## [Work order]
Using the data below, return the stretch from the line that contains "euch noch drei" through the line that contains "Antwort müssen wir", both included, exactly as it stands and nothing beyond it.

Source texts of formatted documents
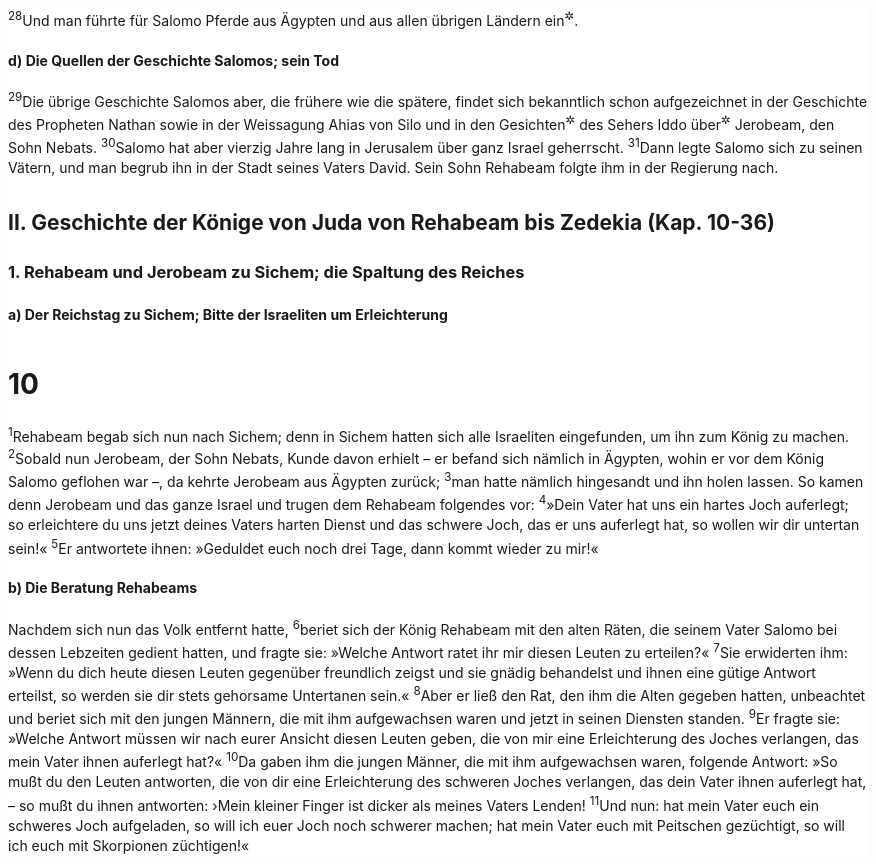 <sup>28</sup>Und man führte für Salomo Pferde aus Ägypten und aus allen übrigen Ländern ein<sup title="vgl. 1,14-17">&#x2732;</sup>.

#### d) Die Quellen der Geschichte Salomos; sein Tod

<sup>29</sup>Die übrige Geschichte Salomos aber, die frühere wie die spätere, findet sich bekanntlich schon aufgezeichnet in der Geschichte des Propheten Nathan sowie in der Weissagung Ahias von Silo und in den Gesichten<sup title="oder: Offenbarungen">&#x2732;</sup> des Sehers Iddo über<sup title="oder: gegen">&#x2732;</sup> Jerobeam, den Sohn Nebats.
<sup>30</sup>Salomo hat aber vierzig Jahre lang in Jerusalem über ganz Israel geherrscht.
<sup>31</sup>Dann legte Salomo sich zu seinen Vätern, und man begrub ihn in der Stadt seines Vaters David. Sein Sohn Rehabeam folgte ihm in der Regierung nach.

## II. Geschichte der Könige von Juda von Rehabeam bis Zedekia (Kap. 10-36)

### 1. Rehabeam und Jerobeam zu Sichem; die Spaltung des Reiches

#### a) Der Reichstag zu Sichem; Bitte der Israeliten um Erleichterung

# 10
<sup>1</sup>Rehabeam begab sich nun nach Sichem; denn in Sichem hatten sich alle Israeliten eingefunden, um ihn zum König zu machen.
<sup>2</sup>Sobald nun Jerobeam, der Sohn Nebats, Kunde davon erhielt – er befand sich nämlich in Ägypten, wohin er vor dem König Salomo geflohen war –, da kehrte Jerobeam aus Ägypten zurück;
<sup>3</sup>man hatte nämlich hingesandt und ihn holen lassen. So kamen denn Jerobeam und das ganze Israel und trugen dem Rehabeam folgendes vor:
<sup>4</sup>»Dein Vater hat uns ein hartes Joch auferlegt; so erleichtere du uns jetzt deines Vaters harten Dienst und das schwere Joch, das er uns auferlegt hat, so wollen wir dir untertan sein!«
<sup>5</sup>Er antwortete ihnen: »Geduldet euch noch drei Tage, dann kommt wieder zu mir!«

#### b) Die Beratung Rehabeams

Nachdem sich nun das Volk entfernt hatte,
<sup>6</sup>beriet sich der König Rehabeam mit den alten Räten, die seinem Vater Salomo bei dessen Lebzeiten gedient hatten, und fragte sie: »Welche Antwort ratet ihr mir diesen Leuten zu erteilen?«
<sup>7</sup>Sie erwiderten ihm: »Wenn du dich heute diesen Leuten gegenüber freundlich zeigst und sie gnädig behandelst und ihnen eine gütige Antwort erteilst, so werden sie dir stets gehorsame Untertanen sein.«
<sup>8</sup>Aber er ließ den Rat, den ihm die Alten gegeben hatten, unbeachtet und beriet sich mit den jungen Männern, die mit ihm aufgewachsen waren und jetzt in seinen Diensten standen.
<sup>9</sup>Er fragte sie: »Welche Antwort müssen wir nach eurer Ansicht diesen Leuten geben, die von mir eine Erleichterung des Joches verlangen, das mein Vater ihnen auferlegt hat?«
<sup>10</sup>Da gaben ihm die jungen Männer, die mit ihm aufgewachsen waren, folgende Antwort: »So mußt du den Leuten antworten, die von dir eine Erleichterung des schweren Joches verlangen, das dein Vater ihnen auferlegt hat, – so mußt du ihnen antworten: ›Mein kleiner Finger ist dicker als meines Vaters Lenden!
<sup>11</sup>Und nun: hat mein Vater euch ein schweres Joch aufgeladen, so will ich euer Joch noch schwerer machen; hat mein Vater euch mit Peitschen gezüchtigt, so will ich euch mit Skorpionen züchtigen!«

## [Problem solution]
<sup>5</sup>Er antwortete ihnen: »Geduldet euch noch drei Tage, dann kommt wieder zu mir!«

#### b) Die Beratung Rehabeams

Nachdem sich nun das Volk entfernt hatte,
<sup>6</sup>beriet sich der König Rehabeam mit den alten Räten, die seinem Vater Salomo bei dessen Lebzeiten gedient hatten, und fragte sie: »Welche Antwort ratet ihr mir diesen Leuten zu erteilen?«
<sup>7</sup>Sie erwiderten ihm: »Wenn du dich heute diesen Leuten gegenüber freundlich zeigst und sie gnädig behandelst und ihnen eine gütige Antwort erteilst, so werden sie dir stets gehorsame Untertanen sein.«
<sup>8</sup>Aber er ließ den Rat, den ihm die Alten gegeben hatten, unbeachtet und beriet sich mit den jungen Männern, die mit ihm aufgewachsen waren und jetzt in seinen Diensten standen.
<sup>9</sup>Er fragte sie: »Welche Antwort müssen wir nach eurer Ansicht diesen Leuten geben, die von mir eine Erleichterung des Joches verlangen, das mein Vater ihnen auferlegt hat?«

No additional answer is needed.